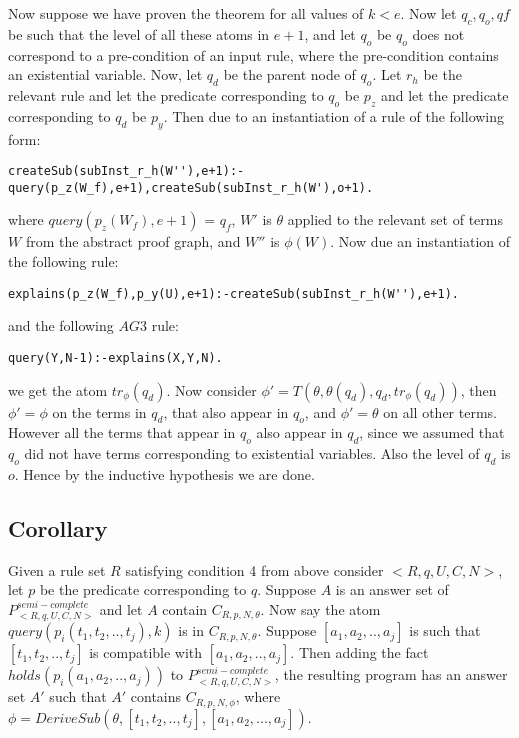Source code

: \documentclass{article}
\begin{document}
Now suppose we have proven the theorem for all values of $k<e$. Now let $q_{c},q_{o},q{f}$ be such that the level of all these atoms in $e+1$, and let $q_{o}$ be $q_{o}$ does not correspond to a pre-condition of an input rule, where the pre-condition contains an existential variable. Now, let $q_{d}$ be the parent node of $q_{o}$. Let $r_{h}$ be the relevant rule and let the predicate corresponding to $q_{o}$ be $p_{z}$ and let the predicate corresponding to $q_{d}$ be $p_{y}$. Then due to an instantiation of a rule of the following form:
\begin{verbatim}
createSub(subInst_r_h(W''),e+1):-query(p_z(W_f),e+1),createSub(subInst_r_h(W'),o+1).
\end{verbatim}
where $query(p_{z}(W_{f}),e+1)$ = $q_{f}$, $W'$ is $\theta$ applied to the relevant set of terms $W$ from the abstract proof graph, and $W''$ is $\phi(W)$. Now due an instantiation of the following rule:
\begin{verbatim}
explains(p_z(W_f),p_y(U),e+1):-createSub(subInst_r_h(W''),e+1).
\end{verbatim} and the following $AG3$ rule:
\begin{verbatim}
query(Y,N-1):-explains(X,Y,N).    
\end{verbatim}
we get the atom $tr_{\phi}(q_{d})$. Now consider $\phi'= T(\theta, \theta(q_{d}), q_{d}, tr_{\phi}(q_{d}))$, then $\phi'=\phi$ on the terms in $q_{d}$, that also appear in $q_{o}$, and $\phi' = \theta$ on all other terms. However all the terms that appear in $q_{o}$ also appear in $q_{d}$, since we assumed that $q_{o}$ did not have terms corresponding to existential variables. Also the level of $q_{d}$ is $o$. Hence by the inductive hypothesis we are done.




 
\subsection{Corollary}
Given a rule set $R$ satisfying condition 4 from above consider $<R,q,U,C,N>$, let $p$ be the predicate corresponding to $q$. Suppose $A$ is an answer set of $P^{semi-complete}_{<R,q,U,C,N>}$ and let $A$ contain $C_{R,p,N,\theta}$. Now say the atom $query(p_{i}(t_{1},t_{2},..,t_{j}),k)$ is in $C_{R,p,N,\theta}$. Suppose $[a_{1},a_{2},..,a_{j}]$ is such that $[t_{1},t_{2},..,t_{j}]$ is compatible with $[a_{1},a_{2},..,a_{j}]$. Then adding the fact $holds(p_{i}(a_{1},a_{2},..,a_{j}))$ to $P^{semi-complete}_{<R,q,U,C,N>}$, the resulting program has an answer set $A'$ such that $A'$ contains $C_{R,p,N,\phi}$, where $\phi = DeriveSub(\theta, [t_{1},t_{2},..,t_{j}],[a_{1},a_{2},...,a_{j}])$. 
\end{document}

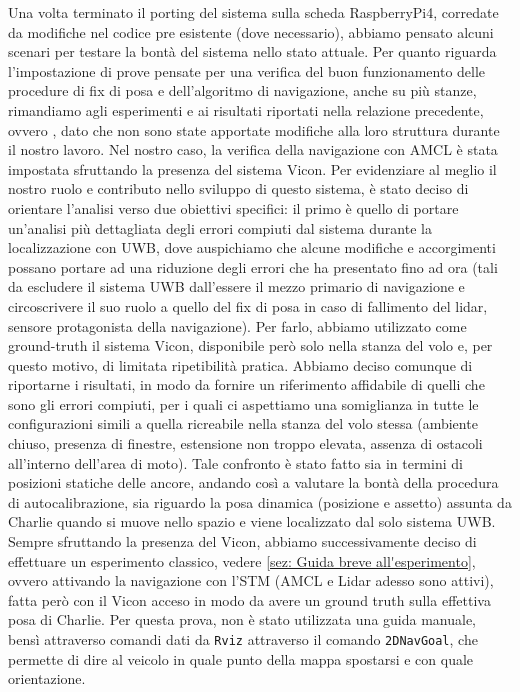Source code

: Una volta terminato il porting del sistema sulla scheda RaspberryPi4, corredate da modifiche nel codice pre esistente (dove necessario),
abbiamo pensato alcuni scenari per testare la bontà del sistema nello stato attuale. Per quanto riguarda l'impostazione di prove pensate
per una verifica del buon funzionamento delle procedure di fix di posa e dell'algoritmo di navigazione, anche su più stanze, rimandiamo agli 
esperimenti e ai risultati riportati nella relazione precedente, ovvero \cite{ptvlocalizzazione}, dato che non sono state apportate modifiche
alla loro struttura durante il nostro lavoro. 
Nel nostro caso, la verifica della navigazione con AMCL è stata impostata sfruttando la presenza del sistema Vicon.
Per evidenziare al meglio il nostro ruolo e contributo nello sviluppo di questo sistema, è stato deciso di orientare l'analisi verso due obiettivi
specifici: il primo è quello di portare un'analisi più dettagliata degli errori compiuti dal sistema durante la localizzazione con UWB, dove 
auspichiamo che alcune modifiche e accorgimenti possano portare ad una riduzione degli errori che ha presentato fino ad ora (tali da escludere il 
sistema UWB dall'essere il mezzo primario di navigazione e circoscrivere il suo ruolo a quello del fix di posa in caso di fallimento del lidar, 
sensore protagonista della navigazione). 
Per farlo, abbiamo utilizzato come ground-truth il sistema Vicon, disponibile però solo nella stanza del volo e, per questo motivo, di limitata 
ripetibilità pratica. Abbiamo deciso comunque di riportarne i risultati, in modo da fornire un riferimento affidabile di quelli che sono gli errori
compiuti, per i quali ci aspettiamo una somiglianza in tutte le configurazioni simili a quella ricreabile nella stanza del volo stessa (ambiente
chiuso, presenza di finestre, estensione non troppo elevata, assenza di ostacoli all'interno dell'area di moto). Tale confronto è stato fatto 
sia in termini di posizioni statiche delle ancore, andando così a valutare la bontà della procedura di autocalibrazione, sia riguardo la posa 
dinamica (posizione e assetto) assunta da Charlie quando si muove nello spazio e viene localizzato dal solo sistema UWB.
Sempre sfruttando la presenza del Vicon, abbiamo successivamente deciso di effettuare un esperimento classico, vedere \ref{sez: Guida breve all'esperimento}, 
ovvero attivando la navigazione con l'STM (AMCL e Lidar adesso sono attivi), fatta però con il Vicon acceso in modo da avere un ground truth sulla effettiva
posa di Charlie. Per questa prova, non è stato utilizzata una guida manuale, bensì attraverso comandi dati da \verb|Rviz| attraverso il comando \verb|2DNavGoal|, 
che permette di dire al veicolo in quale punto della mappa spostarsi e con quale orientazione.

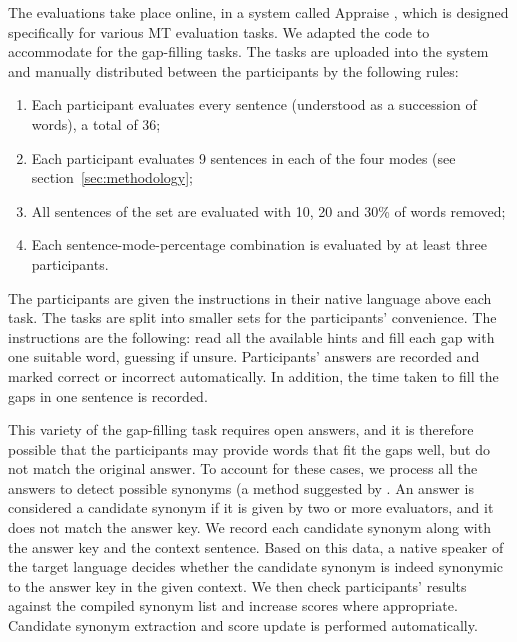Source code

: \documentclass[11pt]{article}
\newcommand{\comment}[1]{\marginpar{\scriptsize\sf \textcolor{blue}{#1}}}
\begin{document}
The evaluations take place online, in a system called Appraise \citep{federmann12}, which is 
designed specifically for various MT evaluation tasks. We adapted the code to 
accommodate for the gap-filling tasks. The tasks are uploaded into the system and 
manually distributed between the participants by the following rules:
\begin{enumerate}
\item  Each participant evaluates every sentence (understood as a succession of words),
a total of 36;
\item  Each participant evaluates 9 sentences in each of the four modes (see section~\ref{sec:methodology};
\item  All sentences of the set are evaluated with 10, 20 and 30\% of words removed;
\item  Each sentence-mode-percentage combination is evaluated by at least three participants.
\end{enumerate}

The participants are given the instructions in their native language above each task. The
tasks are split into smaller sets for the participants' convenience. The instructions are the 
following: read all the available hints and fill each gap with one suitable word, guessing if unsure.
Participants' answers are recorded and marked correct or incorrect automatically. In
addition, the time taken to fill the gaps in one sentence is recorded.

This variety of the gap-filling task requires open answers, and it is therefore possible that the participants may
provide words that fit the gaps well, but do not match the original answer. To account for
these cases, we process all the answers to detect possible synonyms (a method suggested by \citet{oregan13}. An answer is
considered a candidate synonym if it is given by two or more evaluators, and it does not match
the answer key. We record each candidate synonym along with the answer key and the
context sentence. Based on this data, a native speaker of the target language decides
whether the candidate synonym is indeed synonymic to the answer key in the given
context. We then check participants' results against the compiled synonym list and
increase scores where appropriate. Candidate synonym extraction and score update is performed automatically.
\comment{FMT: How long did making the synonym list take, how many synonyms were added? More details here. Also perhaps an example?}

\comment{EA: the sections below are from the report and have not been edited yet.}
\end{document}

=-=-=-=-=

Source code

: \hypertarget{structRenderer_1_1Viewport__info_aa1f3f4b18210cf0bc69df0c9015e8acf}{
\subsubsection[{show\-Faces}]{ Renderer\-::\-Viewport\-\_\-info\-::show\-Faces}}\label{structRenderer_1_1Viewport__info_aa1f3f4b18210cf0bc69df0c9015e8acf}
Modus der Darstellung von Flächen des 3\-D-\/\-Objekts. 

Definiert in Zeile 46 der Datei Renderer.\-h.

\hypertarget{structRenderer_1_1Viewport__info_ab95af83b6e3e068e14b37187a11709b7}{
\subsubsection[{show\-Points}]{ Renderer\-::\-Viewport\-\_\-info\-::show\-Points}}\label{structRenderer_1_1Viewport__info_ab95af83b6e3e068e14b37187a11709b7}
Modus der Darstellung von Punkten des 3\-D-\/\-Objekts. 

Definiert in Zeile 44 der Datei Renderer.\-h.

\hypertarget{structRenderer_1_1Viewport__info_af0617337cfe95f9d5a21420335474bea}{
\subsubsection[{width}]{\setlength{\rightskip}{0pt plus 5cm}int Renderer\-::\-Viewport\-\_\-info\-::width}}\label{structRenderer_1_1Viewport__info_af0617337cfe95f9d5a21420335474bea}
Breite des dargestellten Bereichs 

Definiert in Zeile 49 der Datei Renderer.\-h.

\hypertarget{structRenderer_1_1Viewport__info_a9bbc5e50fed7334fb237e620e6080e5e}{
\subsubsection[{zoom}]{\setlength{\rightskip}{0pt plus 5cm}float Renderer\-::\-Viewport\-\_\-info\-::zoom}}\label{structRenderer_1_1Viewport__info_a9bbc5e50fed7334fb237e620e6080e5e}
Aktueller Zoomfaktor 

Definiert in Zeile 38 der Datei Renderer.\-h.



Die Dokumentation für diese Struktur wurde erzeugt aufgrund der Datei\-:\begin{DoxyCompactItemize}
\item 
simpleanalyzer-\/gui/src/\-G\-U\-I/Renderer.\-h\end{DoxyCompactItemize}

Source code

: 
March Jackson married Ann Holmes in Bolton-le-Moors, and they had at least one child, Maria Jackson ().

=-=-=-=-=

### [GOAL OF THE EXERCISE]
With the line that has "a total of 36;" as the first and the line that has "considered a candidate" as the last, repeat exactly that run of lines above and no more.

### [ANSWER TO THIS TASK]
a total of 36;
\item  Each participant evaluates 9 sentences in each of the four modes (see section~\ref{sec:methodology};
\item  All sentences of the set are evaluated with 10, 20 and 30\% of words removed;
\item  Each sentence-mode-percentage combination is evaluated by at least three participants.
\end{enumerate}

The participants are given the instructions in their native language above each task. The
tasks are split into smaller sets for the participants' convenience. The instructions are the 
following: read all the available hints and fill each gap with one suitable word, guessing if unsure.
Participants' answers are recorded and marked correct or incorrect automatically. In
addition, the time taken to fill the gaps in one sentence is recorded.

This variety of the gap-filling task requires open answers, and it is therefore possible that the participants may
provide words that fit the gaps well, but do not match the original answer. To account for
these cases, we process all the answers to detect possible synonyms (a method suggested by \citet{oregan13}. An answer is
considered a candidate synonym if it is given by two or more evaluators, and it does not match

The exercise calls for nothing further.